━━━━━ Records ━━━━━

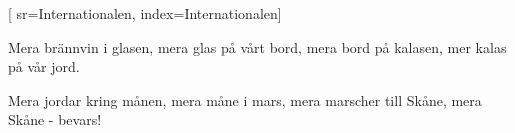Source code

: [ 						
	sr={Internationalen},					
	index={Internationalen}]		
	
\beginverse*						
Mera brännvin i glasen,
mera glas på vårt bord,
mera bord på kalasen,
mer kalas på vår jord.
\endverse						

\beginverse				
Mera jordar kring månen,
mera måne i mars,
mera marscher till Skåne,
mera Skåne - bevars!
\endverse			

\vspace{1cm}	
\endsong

━━━━━

Assignment: The complete set of records should be written out again, pictures excluded.

Exercise response:
Source code

: [ 						
	sr={Internationalen},					
	index={Internationalen}]		
	
\beginverse*						
Mera brännvin i glasen,
mera glas på vårt bord,
mera bord på kalasen,
mer kalas på vår jord.
\endverse						

\beginverse				
Mera jordar kring månen,
mera måne i mars,
mera marscher till Skåne,
mera Skåne - bevars!
\endverse			

\vspace{1cm}	
\endsong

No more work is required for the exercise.